A norovirus outbreak linked to a North Carolina sushi restaurant has sickened at least 241 people since late last month, local health authorities announced Thursday.
Before becoming ill, all of the victims had visited Sushi Nine in Raleigh between Nov. 28 and Dec. 5, according to the Wake County Departments of Public Health and Environmental Services.
“Unfortunately, norovirus can spread very easily, especially during the winter months when people gather for gatherings and parties that include a lot of meal preparation and eating,” the health director said. Wake County Public Prosecutor Rebecca Kaufman in a statement.
Norovirus usually causes diarrhea, vomiting, nausea and stomach pain, sometimes accompanied by dehydration or fever. The illness is often colloquially referred to as “food poisoning” or “stomach flu.” The virus is highly contagious and spreads through contaminated seafood, surfaces, water and unwashed hands, according to the Centers for Disease Control and Prevention.
Mac Schreiber, the manager of Sushi Nine, told NBC News on Friday that the restaurant believes norovirus was spread by a sick customer who visited the establishment — not through sushi.

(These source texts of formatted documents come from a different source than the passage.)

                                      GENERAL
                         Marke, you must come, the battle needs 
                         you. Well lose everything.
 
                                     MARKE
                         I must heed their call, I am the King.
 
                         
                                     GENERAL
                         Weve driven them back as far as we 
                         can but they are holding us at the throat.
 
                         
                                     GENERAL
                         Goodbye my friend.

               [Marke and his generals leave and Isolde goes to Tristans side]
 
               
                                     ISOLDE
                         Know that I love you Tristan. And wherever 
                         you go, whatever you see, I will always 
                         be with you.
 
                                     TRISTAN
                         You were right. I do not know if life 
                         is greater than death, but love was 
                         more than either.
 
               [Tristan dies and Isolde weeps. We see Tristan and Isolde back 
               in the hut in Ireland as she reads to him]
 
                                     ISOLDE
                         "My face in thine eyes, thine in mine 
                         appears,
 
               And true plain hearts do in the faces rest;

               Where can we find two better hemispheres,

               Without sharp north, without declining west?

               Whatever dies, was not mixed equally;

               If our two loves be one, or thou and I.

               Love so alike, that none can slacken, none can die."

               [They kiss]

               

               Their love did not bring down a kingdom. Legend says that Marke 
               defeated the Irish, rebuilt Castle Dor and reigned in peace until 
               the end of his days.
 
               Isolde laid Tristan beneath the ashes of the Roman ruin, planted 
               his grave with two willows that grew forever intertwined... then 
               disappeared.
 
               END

“We are convinced it wasn’t the food,” Schreiber said. “We reasonably believe that a customer with norovirus dined at the restaurant a few days ago.”
Sushi Nine voluntarily closed for a deep cleaning on Dec. 5 and reopened on Dec. 8 with no new cases, officials said.
“We continue to work closely with customers who visited Sushi Nine, restaurant staff and our partners at NCDHHS to determine the source and extent of the outbreak,” Kaufman said.
The restaurant was open on Friday. Its Facebook page advertised its cheesecake on Thursday and various rolls on Wednesday.
Schreiber said business has been down recently – and “significantly” this week. But the restaurant, located just steps from the North Carolina State University campus, appreciates the loyal customers who continue to come, he added.
“We’re near a college campus and people were graduating today, so we had parties here to celebrate graduation,” Schreiber said.
Norovirus is the most common type of foodborne illness in the United States, causing about 58% of these cases, or about 20 million illnesses per year. Most outbreaks occur between November and April.
A few norovirus particles can make someone sick, and infected people can shed billions of them, sometimes for days or weeks after they feel better. Particles can persist on surfaces for two weeks or more without proper cleaning.